Just a hypothetical- what if you come across a vocab word or an information subtest fact a couple days after the test?…

Depends what you mean by academic achievement.  If you mean scores on an academic achievement test (which measures your total academic knowledge), the correlation is much higher than 0.5 in the general U.S. population.

If you mean the correlation between IQ and academic success (i.e. school grades, highest level of schooling) then it’s about 0.57 in the general U.S. population,  although it used to be 0.7.

The other major trait that predicts academic success is conscientiousness.
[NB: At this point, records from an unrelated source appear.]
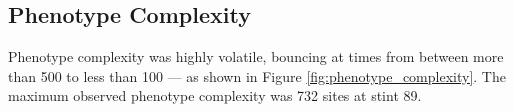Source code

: \clearpage
\onecolumn



\clearpage
\twocolumn





\subsection{Phenotype Complexity}



Phenotype complexity was highly volatile, bouncing at times from between more than 500 to less than 100 --- as shown in Figure \ref{fig:phenotype_complexity}.
The maximum observed phenotype complexity was 732 sites at stint 89.
















\clearpage
\onecolumn



\twocolumn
Beyond those two major traits are probably a a whole bunch of minor traits, which on their their own explain very little, but collectively explain quite a bit.  These might be things like physical heath, conformity, how much your teachers like you, how much you like school, whether you’re a night person or a day person (as commenter Mug of Pee once mentioned) etc.

It’s also worth noting that verbal IQ better predicts academic success than performance IQ, even holding general intelligence constant.

Of course the term “predict” might be a bit of a misnomer.  Correlation != causation.  There’s evidence that staying in school longer might raise IQ (though it’s unclear if it’s actually raising intelligence itself)

As for your second question, what you know outside the testing room is irrelevant.  As David Wechsler noted, the tests are designed to measure your intelligence under a fixed set of standardized conditions.  Once you leave that controlled environment, you’ve left the test.

A reader sent the following question by email:

Pumpkin, do most people on processing speed tests go as fast as they possibly can?

Yes, I think they do.  Although the term processing speed is a bit of a misnomer.  These subtests have among the weakest correlation with chronometric ability.  Ironically, it’s the untimed power tests that often enjoy the highest correlation with chronometric ability.  People in the field are very familiar with the slow looking nerd who is brilliant at solving really deep problems.  Such individuals do relatively poorly on tests of psychometric speed, but extremely well on tests of chronometric speed.

Psychometric speed tests are poor tests of general intelligence, but they seem good for measuring the intelligence of otherwise smart people who just can’t adapt.

I’ve had a couple friends who did well on most g loaded tests, yet I did not consider these friends smart because they couldn’t adapt  situations to their advantage in real life.  Both of these friends did extremely poorly on the processing speed subtest of the WISC-R.